After rearrangement and setting $\theta =0.5$, we find:

$$-D{T}_{i+1}^{n+1}+\left(1+2D\right)T_i^{n+1}-D{T}_{i-1}^{n+1}=D{T}_{i+1}^n+\left(1-2D\right)T_i^n+D{T}_{i-1}^n$$

(6)

where $n,i$, α and $D$ are $n=0,1,2, \dots , M, i=1,2, \dots , N$,$D=2\frac{\alpha \Delta t}{\Delta x^2}$, $\alpha =\frac{k}{\rho C_p}$.

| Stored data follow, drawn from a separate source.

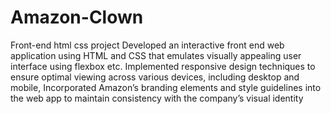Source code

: # Amazon-Clown
Front-end html css project
Developed an interactive front end web application using HTML and CSS that emulates
visually appealing user interface using flexbox etc. Implemented responsive design techniques to ensure
optimal viewing across various devices, including desktop and mobile, Incorporated Amazon’s branding
elements and style guidelines into the web app to maintain consistency with the company’s visual identity
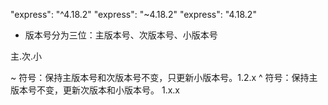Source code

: "express": "^4.18.2"
"express": "~4.18.2"
"express": "4.18.2"

- 版本号分为三位：主版本号、次版本号、小版本号

主.次.小

~ 符号：保持主版本号和次版本号不变，只更新小版本号。1.2.x
^ 符号：保持主版本号不变，更新次版本和小版本号。 1.x.x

After boundary conditions are introduced, Equation (6) can be written in the following algebraic equations system, and Equation (7) in matrix form:

$$A{T}^{n+1}=B{T}^n+\mathrm{C}$$

(7)

where $A=\left[\begin{array}{ccccccc}{\gamma }_A& -D& 0& & \cdots & \cdots & 0\\ -D& {\gamma }_A& -D& & \ddots & \ddots & ⋮\\ 0& -D& {\gamma }_A& & -D& \ddots & ⋮\\ ⋮& \ddots & \ddots & & \ddots & \ddots & 0\\ ⋮& \ddots & \ddots & & -D& {\gamma }_A& -D\\ 0& \cdots & \cdots & & 0& -D& {\gamma }_A\end{array}\right]$, $B=\left[\begin{array}{ccccccc}{\gamma }_B& D& 0& & \cdots & \cdots & 0\\ D& {\gamma }_B& D& & \ddots & \ddots & ⋮\\ 0& D& {\gamma }_B& & D& \ddots & ⋮\\ ⋮& \ddots & \ddots & & \ddots & \ddots & 0\\ ⋮& \ddots & \ddots & & D& {\gamma }_B& D\\ 0& \cdots & \cdots & & 0& D& {\gamma }_B\end{array}\right]$, $C=\left[\begin{array}{c}\begin{array}{c}2D{T}_0\\ 0\\ ⋮\end{array}\\ \begin{array}{c}⋮\\ 0\\ 2D{T}_e\end{array}\end{array}\right]$, ${\gamma }_A=1+2D$ and ${\gamma }_B=1-2D.$

Figure 12 and Figure 13 show the temperature evolution and absolute error using the Crank–Nicolson form of the finite difference method. It can be seen that the three methods seem stable, but the stability of the explicit method is present at a well-defined interval [0, 0.5]. On the other hand, the two other methods (implicit and Crank–Nicolson) are unconditionally stable. On the convergence side, the Crank–Nicolson method is the fastest convergence method (after 145 iterations) and the implicit method (after 150 iterations), but the explicit method converges only after 300 iterations (

Table 1. Summary of some results for the three methods.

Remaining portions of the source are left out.